The bulk import backend plugin provides a REST API to bulk import catalog entities into the catalog. The API is available at the `/api/bulk-import` endpoint.

As a prerequisite, you need to add at least one SCM integration in your app-config YAML file (or a local `app-config.local.yaml` file):

- **GitHub**: Configure a GitHub integration using a GitHub token or a GitHub App (or both). See the [GitHub Locations](https://backstage.io/docs/integrations/github/locations/#configuration) and [GitHub Apps](https://backstage.io/docs/integrations/github/github-apps/#including-in-integrations-config) documentation for details.
- **GitLab** _(optional)_: Configure a GitLab integration if you want to import from GitLab repositories. See the [GitLab Locations](https://backstage.io/docs/integrations/gitlab/locations/) documentation for details.

### On Behalf of User Access

The plugin supports fetching repository and organization listings **on behalf of the signed-in user**, using their OAuth credentials rather than the server-wide integration credentials (GitHub App, PAT, or GitLab token).

#### How It Works

1. The frontend calls `GET /api/bulk-import/scm-hosts` to retrieve the list of configured SCM integration host URLs, grouped by provider (`github` and `gitlab`).
2. For each host, the frontend requests an OAuth token from the Backstage `ScmAuthApi` (provided by `@backstage/integration-react`).
3. The collected tokens are sent to the backend via the **required** `x-scm-tokens` request header — a JSON-encoded string whose value, when parsed, maps each integration base URL to the user's OAuth token (e.g. `{"https://github.com":"ghp_xxx"}`).
4. The backend uses these user tokens to call the GitHub or GitLab APIs on behalf of the user, so the repository listings reflect what the signed-in user can personally access.

#### Required OAuth Configuration

The `x-scm-tokens` header is **required** for `GET /repositories` and `GET /organizations/{organizationName}/repositories`. Requests that omit the header, supply an empty token map, or send a header that exceeds the allowed size are rejected with **HTTP 401**.

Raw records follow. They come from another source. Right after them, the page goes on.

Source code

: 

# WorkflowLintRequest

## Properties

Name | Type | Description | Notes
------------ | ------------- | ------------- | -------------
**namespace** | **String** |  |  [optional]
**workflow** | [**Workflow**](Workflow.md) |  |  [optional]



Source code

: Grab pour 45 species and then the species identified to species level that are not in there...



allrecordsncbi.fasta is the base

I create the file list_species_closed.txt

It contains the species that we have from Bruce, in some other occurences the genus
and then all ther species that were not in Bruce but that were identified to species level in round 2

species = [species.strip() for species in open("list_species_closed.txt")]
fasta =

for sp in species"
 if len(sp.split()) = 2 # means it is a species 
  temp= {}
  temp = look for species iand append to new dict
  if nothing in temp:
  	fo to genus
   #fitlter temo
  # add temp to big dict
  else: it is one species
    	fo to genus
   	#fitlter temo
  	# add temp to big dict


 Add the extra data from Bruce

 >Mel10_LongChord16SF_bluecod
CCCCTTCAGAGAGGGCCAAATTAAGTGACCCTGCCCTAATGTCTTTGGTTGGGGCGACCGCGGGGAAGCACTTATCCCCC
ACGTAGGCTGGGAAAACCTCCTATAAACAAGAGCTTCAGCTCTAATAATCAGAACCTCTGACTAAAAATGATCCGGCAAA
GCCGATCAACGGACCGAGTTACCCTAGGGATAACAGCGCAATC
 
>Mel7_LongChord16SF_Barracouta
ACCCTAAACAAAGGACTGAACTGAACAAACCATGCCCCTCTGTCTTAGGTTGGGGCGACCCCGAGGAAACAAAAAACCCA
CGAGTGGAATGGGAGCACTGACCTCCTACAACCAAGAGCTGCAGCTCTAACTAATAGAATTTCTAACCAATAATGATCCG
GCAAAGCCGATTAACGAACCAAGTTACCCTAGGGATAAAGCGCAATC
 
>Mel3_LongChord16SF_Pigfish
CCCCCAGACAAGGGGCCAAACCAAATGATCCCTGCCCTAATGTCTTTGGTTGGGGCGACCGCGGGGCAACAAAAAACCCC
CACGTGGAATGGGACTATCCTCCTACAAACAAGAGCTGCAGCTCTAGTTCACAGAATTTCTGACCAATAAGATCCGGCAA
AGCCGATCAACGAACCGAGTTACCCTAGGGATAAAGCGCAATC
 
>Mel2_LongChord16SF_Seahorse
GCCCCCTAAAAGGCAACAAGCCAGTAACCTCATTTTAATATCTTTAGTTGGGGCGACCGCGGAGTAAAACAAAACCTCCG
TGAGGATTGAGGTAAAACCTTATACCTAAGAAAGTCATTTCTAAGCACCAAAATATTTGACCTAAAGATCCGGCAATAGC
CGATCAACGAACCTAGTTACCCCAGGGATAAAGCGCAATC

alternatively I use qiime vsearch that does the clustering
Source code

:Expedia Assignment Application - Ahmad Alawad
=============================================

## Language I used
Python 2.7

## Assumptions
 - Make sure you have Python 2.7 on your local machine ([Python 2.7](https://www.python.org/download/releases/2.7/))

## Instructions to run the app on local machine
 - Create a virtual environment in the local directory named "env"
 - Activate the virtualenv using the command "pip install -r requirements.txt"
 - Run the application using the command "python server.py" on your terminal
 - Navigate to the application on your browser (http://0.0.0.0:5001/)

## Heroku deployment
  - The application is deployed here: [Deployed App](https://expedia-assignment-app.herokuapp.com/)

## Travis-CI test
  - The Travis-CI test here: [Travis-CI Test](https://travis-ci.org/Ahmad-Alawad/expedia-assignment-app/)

A GitHub and/or GitLab OAuth provider must therefore be configured in the Backstage application for these endpoints to work. Refer to the [Backstage GitHub auth docs](https://backstage.io/docs/auth/github/provider) and [GitLab auth docs](https://backstage.io/docs/auth/gitlab/provider) for setup instructions.

> **Migration note:** Deployments that previously relied solely on server-side credentials (GitHub App, PAT, or GitLab token) for the repository list view must now also configure an SCM OAuth provider. The server-side credentials are still used for all other operations (import creation, status checks, etc.) and are unaffected by this change.

#### Security Note

When user tokens are provided for GitHub, the Octokit response cache is intentionally disabled to prevent cross-user ETag cache leakage. Server-side credential paths are not affected.

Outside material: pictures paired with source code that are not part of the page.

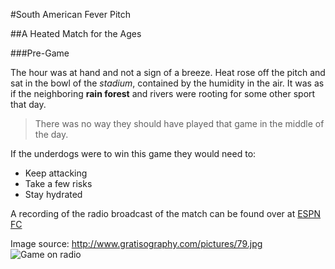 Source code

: #South American Fever Pitch

##A Heated Match for the Ages

###Pre-Game

The hour was at hand and not a sign of a breeze. Heat rose off the pitch and sat in the bowl of the _stadium_, contained by the humidity in the air. It was as if the neighboring __rain forest__ and rivers were rooting for some other sport that day.

> There was no way they should have played that game in the middle of the day.

If the underdogs were to win this game they would need to:

* Keep attacking
* Take a few risks
* Stay hydrated

A recording of the radio broadcast of the match can be found over at [ESPN FC][Link1]

Image source: <http://www.gratisography.com/pictures/79.jpg>
![Game on radio][Image1]

[Link1]: http://www.espnfc.us/ "The Radio Broadcast"
[Image1]: http://www.gratisography.com/pictures/79.jpg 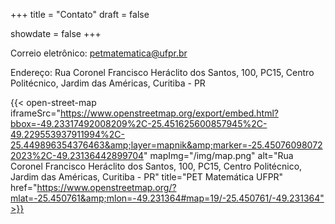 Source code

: +++
title = "Contato"
draft = false

showdate = false
+++

Correio eletrônico: [petmatematica@ufpr.br](mailto:petmatematica@ufpr.br)

Endereço: Rua Coronel Francisco Heráclito dos Santos, 100, PC15, Centro Politécnico, Jardim das Américas, Curitiba - PR

{{< open-street-map iframeSrc="https://www.openstreetmap.org/export/embed.html?bbox=-49.23317492008209%2C-25.451625600857945%2C-49.229553937911994%2C-25.449896354376463&amp;layer=mapnik&amp;marker=-25.450760980722023%2C-49.23136442899704" mapImg="/img/map.png" alt="Rua Coronel Francisco Heráclito dos Santos, 100, PC15, Centro Politécnico, Jardim das Américas, Curitiba - PR" title="PET Matemática UFPR" href="https://www.openstreetmap.org/?mlat=-25.450761&amp;mlon=-49.231364#map=19/-25.450761/-49.231364">}}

The `x-scm-tokens` header is stripped from the request immediately upon receipt — before the permission check and before any audit event is created — so OAuth token values are never persisted in audit logs.

#### New API Endpoint

| Method | Path                         | Description                                                                                 |
| ------ | ---------------------------- | ------------------------------------------------------------------------------------------- |
| `GET`  | `/api/bulk-import/scm-hosts` | Returns configured GitHub and GitLab integration host base URLs as an `SCMHostList` object. |

The existing `GET /repositories` and `GET /organizations/{organizationName}/repositories` endpoints now **require** the `x-scm-tokens` header. See the [API documentation](api-docs/README.md) for the full request/response specification.

## REST API

Please refer to [`src/schema/openapi.yaml`](src/schema/openapi.yaml) for the API definition (along with some examples) and the [generated documentation](api-docs/README.md) for more details about the request and response parameters and formats.